I want pumpkin spice flavored everything. It's all a big mind game. I want it because it's nearly impossible to find for the rest of the year.
A couple of years ago I went to the store with canned pumpkin on my shopping list. I don't know what time of year it was, but it obviously wasn't fall. I was so naive. I had great intentions of making healthy baked pumpkin something for my baby daughter. There was no pumpkin to be found. I had no idea it's only around during pie, bread and pumpkin roll season -- otherwise known as "the holidays." Thus began my quest for pumpkin knowledge.
I learned my lesson. You will never catch me without pumpkin puree in my freezer and a can or two in the cabinet, in case of emergency. It's great to have on hand for whole-wheat pancakes and muffins, to stir into oatmeal or to slather on my face for a rejuvenating mask. So, maybe I haven't tried that last one yet, but I like to have the option. Going along with my frugality and general food waste anxiety, I've started using my Halloween pumpkins. Don't use the jack-o'-lanterns. Those go in the compost pile. But the others that just sit around looking festive get eaten.
Large or small, save your pumpkin from the trash can before you put out the holiday decorations. My preferred method of pumpkin processing is to simply cut the thing in half. Scoop out the seeds and goo in the middle. Place it cut-sides down in a roasting pan with a cup of water in the bottom. Bake it at 350 degrees for about an hour. This is just like baking any other winter squash: When it's soft, it's done. Let it cool, then scoop out the flesh and puree in a food processor. I like to freeze mine in ice cube trays for easy
portioning later. Compost the shell, roast the seeds with a little olive oil and salt for a seasonal snack. Or save some seeds for pumpkin planting in the spring.
I came across some really great uses for big pumpkins. Although stringy and not as sweet as their dainty siblings, they can still be baked and pureed for recipes.

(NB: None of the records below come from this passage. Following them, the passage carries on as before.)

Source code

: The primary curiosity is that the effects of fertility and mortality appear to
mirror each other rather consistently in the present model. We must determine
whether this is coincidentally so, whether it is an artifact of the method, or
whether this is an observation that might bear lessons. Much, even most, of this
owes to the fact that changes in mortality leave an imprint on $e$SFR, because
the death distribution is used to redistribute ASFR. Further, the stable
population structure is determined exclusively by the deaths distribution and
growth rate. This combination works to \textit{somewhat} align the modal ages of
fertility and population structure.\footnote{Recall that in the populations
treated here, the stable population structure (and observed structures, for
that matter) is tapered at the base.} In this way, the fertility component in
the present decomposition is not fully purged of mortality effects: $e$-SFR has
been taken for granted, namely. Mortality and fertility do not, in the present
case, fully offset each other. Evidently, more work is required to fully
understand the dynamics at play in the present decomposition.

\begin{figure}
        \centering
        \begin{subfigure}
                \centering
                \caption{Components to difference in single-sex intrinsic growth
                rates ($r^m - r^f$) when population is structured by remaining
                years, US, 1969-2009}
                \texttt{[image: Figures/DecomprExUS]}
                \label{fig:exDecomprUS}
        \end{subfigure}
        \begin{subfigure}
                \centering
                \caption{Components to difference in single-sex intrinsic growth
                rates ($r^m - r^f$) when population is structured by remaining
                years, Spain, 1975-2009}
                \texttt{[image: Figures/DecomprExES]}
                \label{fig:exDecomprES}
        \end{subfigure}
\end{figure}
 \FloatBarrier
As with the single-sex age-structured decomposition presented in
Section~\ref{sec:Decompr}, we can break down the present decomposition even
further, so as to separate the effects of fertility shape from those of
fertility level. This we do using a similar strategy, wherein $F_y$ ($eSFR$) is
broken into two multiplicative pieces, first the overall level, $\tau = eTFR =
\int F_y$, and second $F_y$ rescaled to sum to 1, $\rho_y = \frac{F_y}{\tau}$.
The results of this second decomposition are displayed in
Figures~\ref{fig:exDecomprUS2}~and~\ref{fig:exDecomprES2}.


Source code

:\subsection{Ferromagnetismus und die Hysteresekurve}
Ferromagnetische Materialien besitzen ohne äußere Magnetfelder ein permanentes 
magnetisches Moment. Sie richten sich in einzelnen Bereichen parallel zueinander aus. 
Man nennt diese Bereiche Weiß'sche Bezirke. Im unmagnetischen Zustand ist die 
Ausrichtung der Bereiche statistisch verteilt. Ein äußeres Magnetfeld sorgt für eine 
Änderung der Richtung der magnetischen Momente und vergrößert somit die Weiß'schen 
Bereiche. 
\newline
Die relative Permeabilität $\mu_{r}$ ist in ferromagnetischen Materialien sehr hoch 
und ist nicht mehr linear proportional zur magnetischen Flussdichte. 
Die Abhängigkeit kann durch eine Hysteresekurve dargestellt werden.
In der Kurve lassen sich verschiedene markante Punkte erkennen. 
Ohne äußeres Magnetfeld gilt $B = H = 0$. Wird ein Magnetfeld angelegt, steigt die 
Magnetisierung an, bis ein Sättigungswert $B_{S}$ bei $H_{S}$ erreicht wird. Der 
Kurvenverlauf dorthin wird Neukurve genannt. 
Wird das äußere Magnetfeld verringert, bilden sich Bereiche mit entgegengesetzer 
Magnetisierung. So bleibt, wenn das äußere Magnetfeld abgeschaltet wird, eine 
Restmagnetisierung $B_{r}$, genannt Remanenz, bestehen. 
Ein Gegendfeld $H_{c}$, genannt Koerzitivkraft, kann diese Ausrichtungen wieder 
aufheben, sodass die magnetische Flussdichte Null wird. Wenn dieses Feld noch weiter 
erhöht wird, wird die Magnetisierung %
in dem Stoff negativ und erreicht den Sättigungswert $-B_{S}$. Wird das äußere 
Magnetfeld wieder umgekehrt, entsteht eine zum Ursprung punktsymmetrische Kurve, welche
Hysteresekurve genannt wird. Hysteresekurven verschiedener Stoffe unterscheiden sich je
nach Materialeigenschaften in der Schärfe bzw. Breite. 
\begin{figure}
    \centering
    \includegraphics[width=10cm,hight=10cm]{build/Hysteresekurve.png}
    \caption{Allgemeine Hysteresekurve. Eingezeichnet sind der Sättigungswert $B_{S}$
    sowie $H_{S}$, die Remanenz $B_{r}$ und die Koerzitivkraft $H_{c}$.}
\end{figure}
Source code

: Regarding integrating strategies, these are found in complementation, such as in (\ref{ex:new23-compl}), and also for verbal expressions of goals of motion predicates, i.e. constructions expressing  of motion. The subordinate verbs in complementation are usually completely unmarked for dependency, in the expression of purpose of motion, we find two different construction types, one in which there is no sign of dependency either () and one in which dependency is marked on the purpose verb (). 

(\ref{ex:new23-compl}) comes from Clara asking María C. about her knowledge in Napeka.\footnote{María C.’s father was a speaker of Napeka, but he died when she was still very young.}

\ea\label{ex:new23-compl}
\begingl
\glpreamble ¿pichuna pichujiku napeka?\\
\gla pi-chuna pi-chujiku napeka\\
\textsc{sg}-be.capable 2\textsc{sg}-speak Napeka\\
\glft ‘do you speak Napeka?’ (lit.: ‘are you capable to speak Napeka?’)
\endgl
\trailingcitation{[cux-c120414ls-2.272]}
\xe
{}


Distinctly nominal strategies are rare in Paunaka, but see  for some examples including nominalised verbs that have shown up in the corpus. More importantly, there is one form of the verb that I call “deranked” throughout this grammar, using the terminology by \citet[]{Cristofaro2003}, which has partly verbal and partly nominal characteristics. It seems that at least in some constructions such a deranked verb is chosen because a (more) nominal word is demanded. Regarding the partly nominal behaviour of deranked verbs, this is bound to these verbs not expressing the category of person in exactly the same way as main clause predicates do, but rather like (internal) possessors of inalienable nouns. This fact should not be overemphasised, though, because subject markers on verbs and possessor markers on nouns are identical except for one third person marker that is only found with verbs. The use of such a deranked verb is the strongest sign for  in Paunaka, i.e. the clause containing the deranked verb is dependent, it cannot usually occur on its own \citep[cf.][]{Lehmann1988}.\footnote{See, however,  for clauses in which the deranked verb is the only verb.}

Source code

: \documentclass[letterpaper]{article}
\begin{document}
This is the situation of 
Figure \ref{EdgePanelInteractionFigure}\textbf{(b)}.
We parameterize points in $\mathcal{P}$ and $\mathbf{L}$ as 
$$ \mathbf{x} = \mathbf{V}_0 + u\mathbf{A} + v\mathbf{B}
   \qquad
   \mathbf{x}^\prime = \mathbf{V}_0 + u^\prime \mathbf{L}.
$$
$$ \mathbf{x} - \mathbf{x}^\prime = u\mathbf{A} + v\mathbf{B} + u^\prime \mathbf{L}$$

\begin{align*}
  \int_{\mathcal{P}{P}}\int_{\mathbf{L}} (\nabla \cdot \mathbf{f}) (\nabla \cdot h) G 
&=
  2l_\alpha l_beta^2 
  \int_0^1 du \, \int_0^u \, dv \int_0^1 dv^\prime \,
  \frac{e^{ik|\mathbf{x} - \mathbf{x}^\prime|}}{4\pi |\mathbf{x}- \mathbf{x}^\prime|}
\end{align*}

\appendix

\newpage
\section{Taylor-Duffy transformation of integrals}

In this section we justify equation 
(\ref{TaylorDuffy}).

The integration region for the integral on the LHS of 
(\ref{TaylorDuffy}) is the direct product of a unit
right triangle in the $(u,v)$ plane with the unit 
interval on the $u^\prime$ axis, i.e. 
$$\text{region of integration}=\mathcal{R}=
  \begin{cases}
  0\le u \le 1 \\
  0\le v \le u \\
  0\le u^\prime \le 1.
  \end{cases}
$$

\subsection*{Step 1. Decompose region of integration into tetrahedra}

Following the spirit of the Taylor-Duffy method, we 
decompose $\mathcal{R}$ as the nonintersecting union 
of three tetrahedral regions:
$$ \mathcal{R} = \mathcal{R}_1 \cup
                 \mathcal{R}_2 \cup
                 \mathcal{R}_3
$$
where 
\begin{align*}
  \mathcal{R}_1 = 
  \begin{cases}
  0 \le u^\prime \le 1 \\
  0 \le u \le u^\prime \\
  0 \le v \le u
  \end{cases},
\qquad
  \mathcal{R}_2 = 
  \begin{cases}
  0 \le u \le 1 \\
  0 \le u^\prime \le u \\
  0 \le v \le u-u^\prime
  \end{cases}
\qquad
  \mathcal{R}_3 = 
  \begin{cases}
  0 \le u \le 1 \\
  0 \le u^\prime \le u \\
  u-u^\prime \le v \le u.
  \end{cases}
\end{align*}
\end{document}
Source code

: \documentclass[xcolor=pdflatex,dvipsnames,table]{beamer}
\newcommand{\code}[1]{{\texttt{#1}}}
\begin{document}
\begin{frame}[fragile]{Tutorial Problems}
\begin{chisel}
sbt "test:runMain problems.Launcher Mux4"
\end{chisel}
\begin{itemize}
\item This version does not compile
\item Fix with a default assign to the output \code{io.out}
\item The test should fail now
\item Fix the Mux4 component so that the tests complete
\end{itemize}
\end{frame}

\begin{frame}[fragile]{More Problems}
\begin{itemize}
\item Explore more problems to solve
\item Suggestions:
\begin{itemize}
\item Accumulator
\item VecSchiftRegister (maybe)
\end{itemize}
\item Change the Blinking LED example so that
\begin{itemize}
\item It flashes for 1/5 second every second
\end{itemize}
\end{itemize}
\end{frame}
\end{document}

However, I love the idea of sawing off the top, scooping out the seeds and goo and using the empty shell as a planter for seasonal flowers such as pansies or mums. When the pumpkin gets squishy, dig a hole and plant the entire thing in the ground. The pumpkin decomposes and your mums and pansies live on.
In case you're already sick of the usual pumpkin spice flavor, try these recipes for a different twist.
1 clove garlic, peeled and cut in half
1 tablespoon butter, plus more for dish
1/2 cup breadcrumb
2 teaspoon fresh parsley, chopped
5 pounds pumpkin, peeled, seeded and chopped into matchsticks
2 tablespoon thyme
3 tablespoons chives
1 1/2 cups heavy cream
1/8 teaspoon ground nutmeg
Rub a 2-quart dish with garlic, then coat dish with butter. Set aside. Melt butter in a skillet, add breadcrumbs and stir for 2-3 minutes. Transfer to a bowl and stir in salt, pepper and parsley. Set aside. In a large bowl, stir together the pumpkin, thyme and chives. Season with salt and pepper, then transfer to buttered dish. In a small pan, bring cream and nutmeg to a boil. Reduce heat and simmer for 5 minutes. Poor cream mixture over pumpkin. Bake at 375 degrees for 20 minutes, then stir. Bake until bubbly and thick, about 10 minutes more. Remove from oven, sprinkle with breadcrumb mixture and broil for about 2 minutes or until breadcrumbs are toasted.
Recipe adapted from Martha Stewart Living
Combine 2 cups pumpkin puree, 2 tablespoons tahini, 1 garlic clove, 1 teaspoon olive oil, and 1/2 teaspoon each ground cumin and salt in a food processor. Serve with toasted whole-wheat pita bread and veggies.